祖国ワルシャワ蜂起の報を受け取った二十歳のショパンの心中を察することなど、平和な日本で育った私には想像もできませんが、ドイツ語学校のクラスメートの母国であったユーゴスラビアの内戦が勃発したとき、2m以上もあるプロバスケット選手でしたが、145cmしか身長がない私よりも、そのときは小さく見え、掛ける言葉が一言も見付らなかったあの日のことを思い出し、この曲の解釈と演奏に活かしました。

このスケルツォは一般的に、かなり、激しく、悲痛の叫びを上げるかのように演奏されますが、ショパンは音楽で全てを「昇華」していますので、聴くに耐えないような、fff. 大げさな感情表現は相応しくありませんので、私は無感情を装い、いとも簡単そうに、サラッと弾いているように感じられるように演奏されるべきだ、と当時の私は思ったものです。
しかし、海外で祖国の蜂起を聞いた若きショパンの「孤独」や「帰郷」の想いを無視したわけではありません。帰る国を無くし、家族とも会えなくなった旧ユーゴスラビア人のあの日の姿は今でも私の心に痛みを伴いながら焼き付いています。

「同じことを2度やるな」というのが、恩師の教えです。
ただの繰り返しではなく、意味があって、繰り返されたわけですから、ピアニストは別のフレーズとして、捉えるべきでしょう。
同じ言葉を3度、書く場合、「悲しい!」、「悲しい・・・」、「悲しい」等、色々、あることと同様です。
激しい部分から、中間部の美しくも切ない旋律はポーランドの有名なクリスマスキャロル”Sleep, little Jesus” が元になっています。
当時、私はこの中間部への移行、中間部の解釈に悩んでいましたが、恩師が「これは、小さなイエスを抱いた聖母マリアの子守り唄だ。聖母マリアは、イエスが我々の罪のために死ぬことを知っていた。自分の腕の中で眠っている幼子が自分よりも先に死ぬことを知っていたのだから、聖母マリアの悲しみが込められているのだよ」と教えてくれたとき、私はクリスチャンですので、涙を堪えられませんでした。
速い部分より、この中間部の解釈と練習に時間を費やし、感情的にならないように、自分をコントロールするする心の訓練も必要でしたが、本番になると、どうしても、自分をコントロールする余裕を無くしてしまい、多少、個人的な感情を抱いて演奏しているところが、まだ、素人からプロになりきれていない証明となるでしょう。
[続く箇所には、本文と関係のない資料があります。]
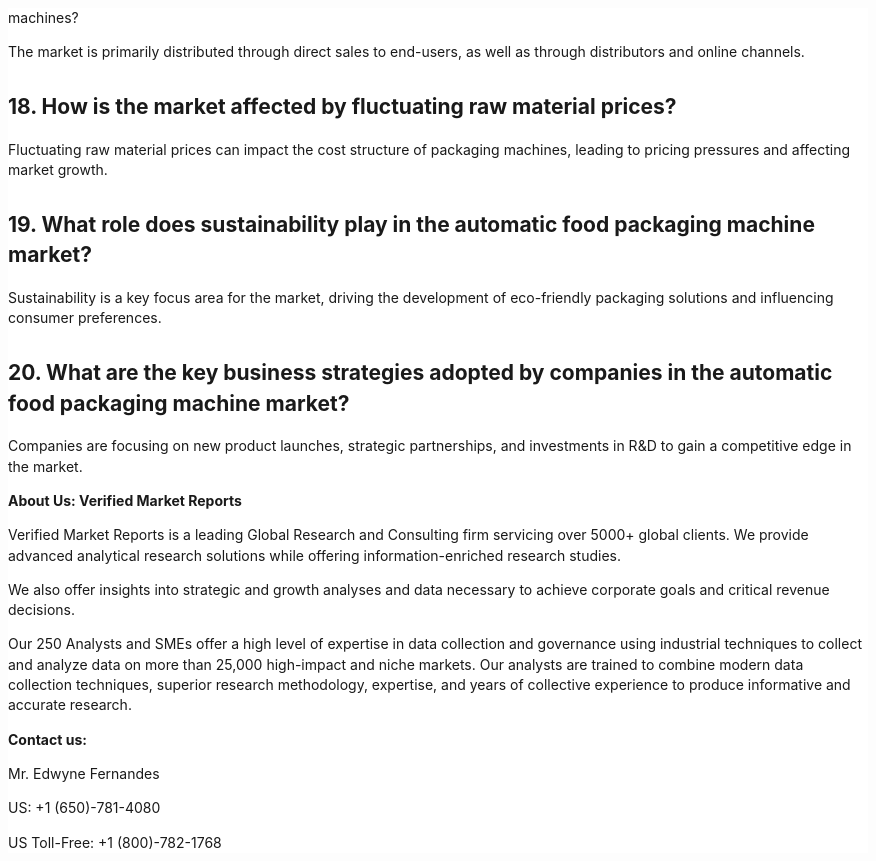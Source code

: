 machines?</h2><p>The market is primarily distributed through direct sales to end-users, as well as through distributors and online channels.</p><h2>18. How is the market affected by fluctuating raw material prices?</h2><p>Fluctuating raw material prices can impact the cost structure of packaging machines, leading to pricing pressures and affecting market growth.</p><h2>19. What role does sustainability play in the automatic food packaging machine market?</h2><p>Sustainability is a key focus area for the market, driving the development of eco-friendly packaging solutions and influencing consumer preferences.</p><h2>20. What are the key business strategies adopted by companies in the automatic food packaging machine market?</h2><p>Companies are focusing on new product launches, strategic partnerships, and investments in R&D to gain a competitive edge in the market.</p></body></html><p id="" class=""><strong>About Us: Verified Market Reports</strong></p><p id="" class="">Verified Market Reports is a leading Global Research and Consulting firm servicing over 5000+ global clients. We provide advanced analytical research solutions while offering information-enriched research studies.</p><p id="" class="">We also offer insights into strategic and growth analyses and data necessary to achieve corporate goals and critical revenue decisions.</p><p id="" class="">Our 250 Analysts and SMEs offer a high level of expertise in data collection and governance using industrial techniques to collect and analyze data on more than 25,000 high-impact and niche markets. Our analysts are trained to combine modern data collection techniques, superior research methodology, expertise, and years of collective experience to produce informative and accurate research.</p><p id="" class=""><strong>Contact us:</strong></p><p id="" class="">Mr. Edwyne Fernandes</p><p id="" class="">US: +1 (650)-781-4080</p><p id="" class="">US Toll-Free: +1 (800)-782-1768</p>

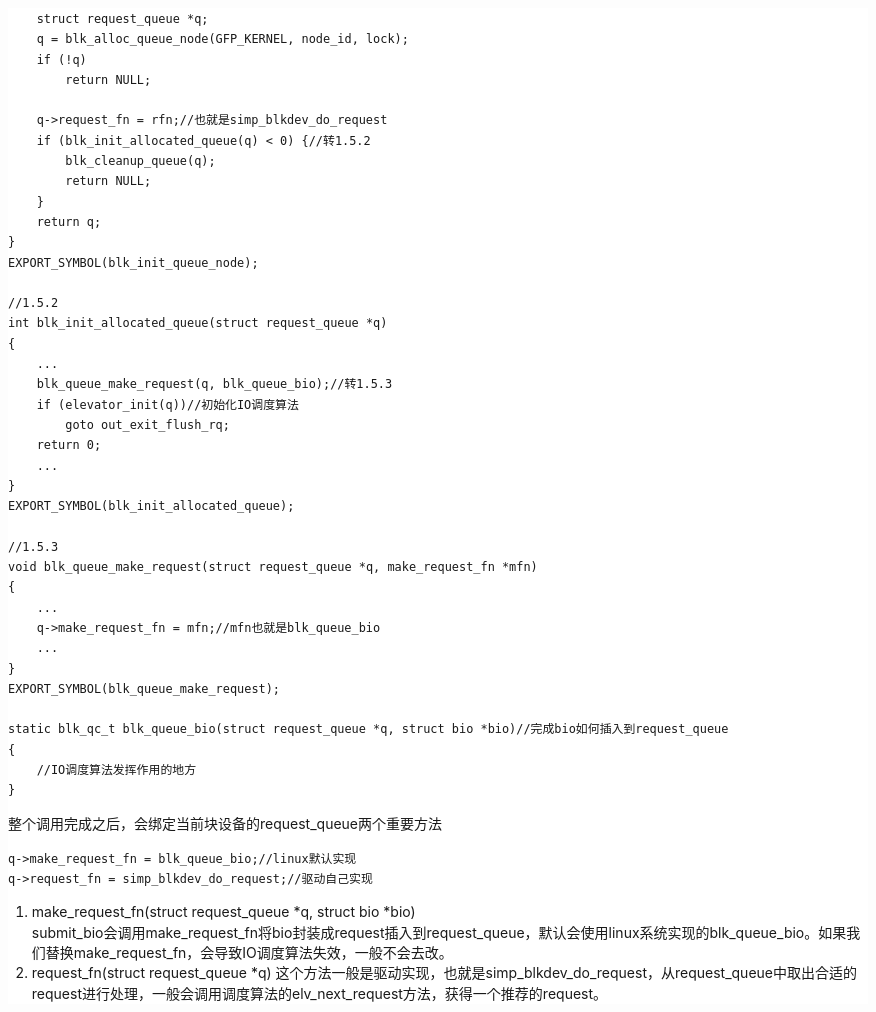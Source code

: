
 ```
    struct request_queue *q;
    q = blk_alloc_queue_node(GFP_KERNEL, node_id, lock);
    if (!q)
        return NULL;

    q->request_fn = rfn;//也就是simp_blkdev_do_request
    if (blk_init_allocated_queue(q) < 0) {//转1.5.2
        blk_cleanup_queue(q);
        return NULL;
    }
    return q;
}
EXPORT_SYMBOL(blk_init_queue_node);

//1.5.2
int blk_init_allocated_queue(struct request_queue *q)
{
    ...
    blk_queue_make_request(q, blk_queue_bio);//转1.5.3
    if (elevator_init(q))//初始化IO调度算法
        goto out_exit_flush_rq;
    return 0;
    ...
}
EXPORT_SYMBOL(blk_init_allocated_queue);

//1.5.3
void blk_queue_make_request(struct request_queue *q, make_request_fn *mfn)
{
    ...
    q->make_request_fn = mfn;//mfn也就是blk_queue_bio
    ...
}
EXPORT_SYMBOL(blk_queue_make_request);

static blk_qc_t blk_queue_bio(struct request_queue *q, struct bio *bio)//完成bio如何插入到request_queue
{
    //IO调度算法发挥作用的地方
}
```
整个调用完成之后，会绑定当前块设备的request_queue两个重要方法  

```
q->make_request_fn = blk_queue_bio;//linux默认实现
q->request_fn = simp_blkdev_do_request;//驱动自己实现
```

1) make_request_fn(struct request_queue *q, struct bio *bio)  
submit_bio会调用make_request_fn将bio封装成request插入到request_queue，默认会使用linux系统实现的blk_queue_bio。如果我们替换make_request_fn，会导致IO调度算法失效，一般不会去改。  
2) request_fn(struct request_queue *q)
这个方法一般是驱动实现，也就是simp_blkdev_do_request，从request_queue中取出合适的request进行处理，一般会调用调度算法的elv_next_request方法，获得一个推荐的request。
「自分がどう感じるか?」ではなく「作曲家がどう演奏してもらいたいと思って書いたのか?」ということを徹底して出来るようになったとき、国際ピアノコンクールで入賞し、プロのピアニストとして、世界的に認められたわけですが、この当時の私にはそれが出来ていませんでした。

ウィーンでクリスマスを過ごしたショパンが故国のクリスマスキャロルをこの曲に使ったということは、非常に感慨深いものがありますが、演奏家は自己満足の感情を抱いてはなりません。
これは、プロとして、あってはならない「悪い例」として、プロの演奏家は参考にして下さい。

この曲の速い部分は小学生でも弾けます。
しかし、中間部のように、音楽的に非常に深い意味を持つ部分を適切に演奏できるのは、現代の「天才キーシン」だけでしょう。